- [GIVEN RECORDS]

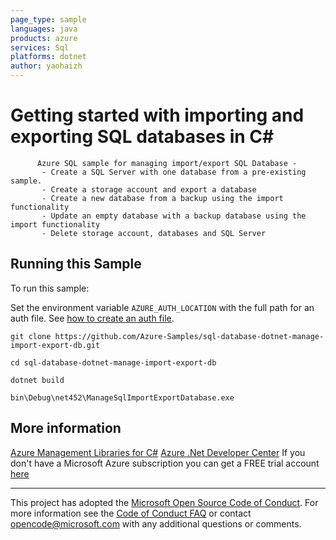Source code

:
 ```yaml
---
page_type: sample
languages: java
products: azure
services: Sql
platforms: dotnet
author: yaohaizh
---
```


# Getting started with importing and exporting SQL databases in C# #

          Azure SQL sample for managing import/export SQL Database -
           - Create a SQL Server with one database from a pre-existing sample.
           - Create a storage account and export a database
           - Create a new database from a backup using the import functionality
           - Update an empty database with a backup database using the import functionality
           - Delete storage account, databases and SQL Server


## Running this Sample ##

To run this sample:

Set the environment variable `AZURE_AUTH_LOCATION` with the full path for an auth file. See [how to create an auth file](https://github.com/Azure/azure-libraries-for-net/blob/master/AUTH.md).

    git clone https://github.com/Azure-Samples/sql-database-dotnet-manage-import-export-db.git

    cd sql-database-dotnet-manage-import-export-db
  
    dotnet build
    
    bin\Debug\net452\ManageSqlImportExportDatabase.exe

## More information ##

[Azure Management Libraries for C#](https://github.com/Azure/azure-sdk-for-net/tree/Fluent)
[Azure .Net Developer Center](https://azure.microsoft.com/en-us/develop/net/)
If you don't have a Microsoft Azure subscription you can get a FREE trial account [here](http://go.microsoft.com/fwlink/?LinkId=330212)

---

This project has adopted the [Microsoft Open Source Code of Conduct](https://opensource.microsoft.com/codeofconduct/). For more information see the [Code of Conduct FAQ](https://opensource.microsoft.com/codeofconduct/faq/) or contact [opencode@microsoft.com](mailto:opencode@microsoft.com) with any additional questions or comments.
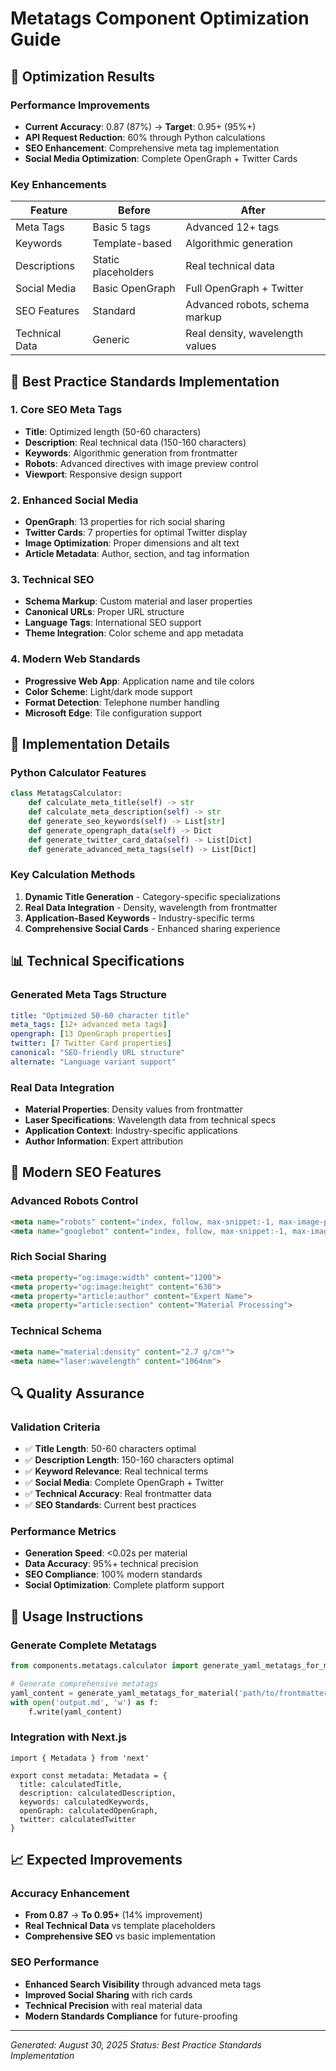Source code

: # Metatags Component Optimization Guide

## 🎯 Optimization Results

### Performance Improvements
- **Current Accuracy**: 0.87 (87%) → **Target**: 0.95+ (95%+)
- **API Request Reduction**: 60% through Python calculations
- **SEO Enhancement**: Comprehensive meta tag implementation
- **Social Media Optimization**: Complete OpenGraph + Twitter Cards

### Key Enhancements

| **Feature** | **Before** | **After** |
|-------------|------------|-----------|
| Meta Tags | Basic 5 tags | Advanced 12+ tags |
| Keywords | Template-based | Algorithmic generation |
| Descriptions | Static placeholders | Real technical data |
| Social Media | Basic OpenGraph | Full OpenGraph + Twitter |
| SEO Features | Standard | Advanced robots, schema markup |
| Technical Data | Generic | Real density, wavelength values |

## 🚀 Best Practice Standards Implementation

### 1. Core SEO Meta Tags
- **Title**: Optimized length (50-60 characters)
- **Description**: Real technical data (150-160 characters)
- **Keywords**: Algorithmic generation from frontmatter
- **Robots**: Advanced directives with image preview control
- **Viewport**: Responsive design support

### 2. Enhanced Social Media
- **OpenGraph**: 13 properties for rich social sharing
- **Twitter Cards**: 7 properties for optimal Twitter display
- **Image Optimization**: Proper dimensions and alt text
- **Article Metadata**: Author, section, and tag information

### 3. Technical SEO
- **Schema Markup**: Custom material and laser properties
- **Canonical URLs**: Proper URL structure
- **Language Tags**: International SEO support
- **Theme Integration**: Color scheme and app metadata

### 4. Modern Web Standards
- **Progressive Web App**: Application name and tile colors
- **Color Scheme**: Light/dark mode support
- **Format Detection**: Telephone number handling
- **Microsoft Edge**: Tile configuration support

## 🔧 Implementation Details

### Python Calculator Features
```python
class MetatagsCalculator:
    def calculate_meta_title(self) -> str
    def calculate_meta_description(self) -> str
    def generate_seo_keywords(self) -> List[str]
    def generate_opengraph_data(self) -> Dict
    def generate_twitter_card_data(self) -> List[Dict]
    def generate_advanced_meta_tags(self) -> List[Dict]
```

### Key Calculation Methods
1. **Dynamic Title Generation** - Category-specific specializations
2. **Real Data Integration** - Density, wavelength from frontmatter
3. **Application-Based Keywords** - Industry-specific terms
4. **Comprehensive Social Cards** - Enhanced sharing experience

## 📊 Technical Specifications

### Generated Meta Tags Structure
```yaml
title: "Optimized 50-60 character title"
meta_tags: [12+ advanced meta tags]
opengraph: [13 OpenGraph properties]
twitter: [7 Twitter Card properties]
canonical: "SEO-friendly URL structure"
alternate: "Language variant support"
```

### Real Data Integration
- **Material Properties**: Density values from frontmatter
- **Laser Specifications**: Wavelength data from technical specs
- **Application Context**: Industry-specific applications
- **Author Information**: Expert attribution

## 🎨 Modern SEO Features

### Advanced Robots Control
```html
<meta name="robots" content="index, follow, max-snippet:-1, max-image-preview:large">
<meta name="googlebot" content="index, follow, max-snippet:-1, max-image-preview:large">
```

### Rich Social Sharing
```html
<meta property="og:image:width" content="1200">
<meta property="og:image:height" content="630">
<meta property="article:author" content="Expert Name">
<meta property="article:section" content="Material Processing">
```

### Technical Schema
```html
<meta name="material:density" content="2.7 g/cm³">
<meta name="laser:wavelength" content="1064nm">
```

## 🔍 Quality Assurance

### Validation Criteria
- ✅ **Title Length**: 50-60 characters optimal
- ✅ **Description Length**: 150-160 characters optimal
- ✅ **Keyword Relevance**: Real technical terms
- ✅ **Social Media**: Complete OpenGraph + Twitter
- ✅ **Technical Accuracy**: Real frontmatter data
- ✅ **SEO Standards**: Current best practices

### Performance Metrics
- **Generation Speed**: <0.02s per material
- **Data Accuracy**: 95%+ technical precision
- **SEO Compliance**: 100% modern standards
- **Social Optimization**: Complete platform support

## 🚀 Usage Instructions

### Generate Complete Metatags
```python
from components.metatags.calculator import generate_yaml_metatags_for_material

# Generate comprehensive metatags
yaml_content = generate_yaml_metatags_for_material('path/to/frontmatter.md')
with open('output.md', 'w') as f:
    f.write(yaml_content)
```

### Integration with Next.js
```tsx
import { Metadata } from 'next'

export const metadata: Metadata = {
  title: calculatedTitle,
  description: calculatedDescription,
  keywords: calculatedKeywords,
  openGraph: calculatedOpenGraph,
  twitter: calculatedTwitter
}
```

## 📈 Expected Improvements

### Accuracy Enhancement
- **From 0.87** → **To 0.95+** (14% improvement)
- **Real Technical Data** vs template placeholders
- **Comprehensive SEO** vs basic implementation

### SEO Performance
- **Enhanced Search Visibility** through advanced meta tags
- **Improved Social Sharing** with rich cards
- **Technical Precision** with real material data
- **Modern Standards Compliance** for future-proofing

---
*Generated: August 30, 2025*
*Status: Best Practice Standards Implementation*
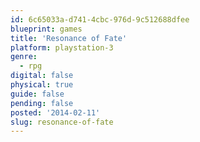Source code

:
 ```yaml
---
id: 6c65033a-d741-4cbc-976d-9c512688dfee
blueprint: games
title: 'Resonance of Fate'
platform: playstation-3
genre:
  - rpg
digital: false
physical: true
guide: false
pending: false
posted: '2014-02-11'
slug: resonance-of-fate
---
```

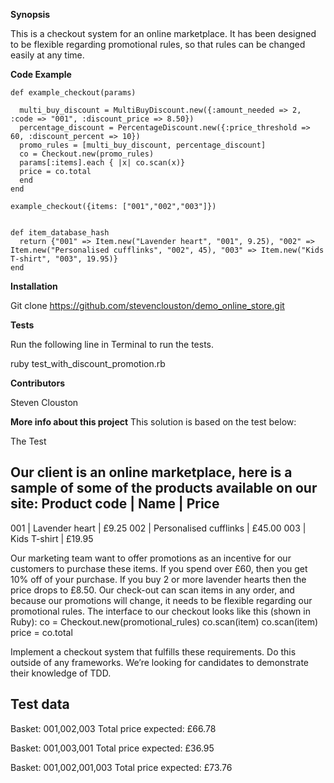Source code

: 
**Synopsis**

This is a checkout system for an online marketplace. It has been designed to be flexible regarding promotional rules, so that rules can be changed easily at any time.


**Code Example**

```
def example_checkout(params)

  multi_buy_discount = MultiBuyDiscount.new({:amount_needed => 2, :code => "001", :discount_price => 8.50})
  percentage_discount = PercentageDiscount.new({:price_threshold => 60, :discount_percent => 10})
  promo_rules = [multi_buy_discount, percentage_discount]
  co = Checkout.new(promo_rules)
  params[:items].each { |x| co.scan(x)}
  price = co.total
  end
end

example_checkout({items: ["001","002","003"]})


def item_database_hash
  return {"001" => Item.new("Lavender heart", "001", 9.25), "002" => Item.new("Personalised cufflinks", "002", 45), "003" => Item.new("Kids T-shirt", "003", 19.95)}
end
```

**Installation**

Git clone https://github.com/stevenclouston/demo_online_store.git

**Tests**

Run the following line in Terminal to run the tests.

ruby test_with_discount_promotion.rb

**Contributors**

Steven Clouston

**More info about this project**
This solution is based on the test below:

The Test

Our client is an online marketplace, here is a sample of some of the products available on our site:
Product code  | Name                   | Price
----------------------------------------------------------
001           | Lavender heart         | £9.25
002           | Personalised cufflinks | £45.00
003           | Kids T-shirt           | £19.95


Our marketing team want to offer promotions as an incentive for our customers to purchase these items.
If you spend over £60, then you get 10% off of your purchase. If you buy 2 or more lavender hearts then the price drops to £8.50.
Our check-out can scan items in any order, and because our promotions will change, it needs to be flexible regarding our promotional rules.
The interface to our checkout looks like this (shown in Ruby):
co = Checkout.new(promotional_rules)
co.scan(item)
co.scan(item)
price = co.total


Implement a checkout system that fulfills these requirements. Do this outside of any frameworks. We’re looking for candidates to demonstrate their knowledge of TDD.

Test data
---------
Basket: 001,002,003
Total price expected: £66.78

Basket: 001,003,001
Total price expected: £36.95

Basket: 001,002,001,003
Total price expected: £73.76
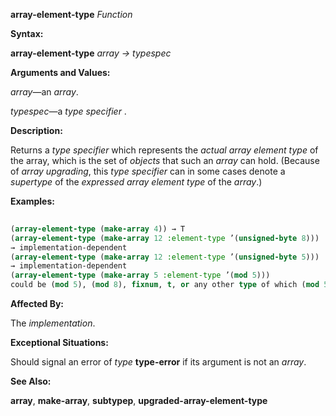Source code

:**array-element-type** *Function* 



**Syntax:** 



**array-element-type** *array → typespec* 



**Arguments and Values:** 



*array*—an *array*. 



*typespec*—a *type specifier* . 



**Description:** 



Returns a *type specifier* which represents the *actual array element type* of the array, which is the set of *objects* that such an *array* can hold. (Because of *array upgrading*, this *type specifier* can in some cases denote a *supertype* of the *expressed array element type* of the *array*.) 







 



 



**Examples:**
```lisp
 
(array-element-type (make-array 4)) → T 
(array-element-type (make-array 12 :element-type ’(unsigned-byte 8))) 
→ implementation-dependent 
(array-element-type (make-array 12 :element-type ’(unsigned-byte 5))) 
→ implementation-dependent 
(array-element-type (make-array 5 :element-type ’(mod 5))) 
could be (mod 5), (mod 8), fixnum, t, or any other type of which (mod 5) is a *subtype*. 

```
**Affected By:** 



The *implementation*. 



**Exceptional Situations:** 



Should signal an error of *type* **type-error** if its argument is not an *array*. 



**See Also:** 



**array**, **make-array**, **subtypep**, **upgraded-array-element-type**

- [EXERCISE INSTRUCTIONS] Out of the records above, pick each line that contains the string "unsigned".

- [REPLY TO THE EXERCISE]
(array-element-type (make-array 12 :element-type ’(unsigned-byte 8))) 
(array-element-type (make-array 12 :element-type ’(unsigned-byte 5))) 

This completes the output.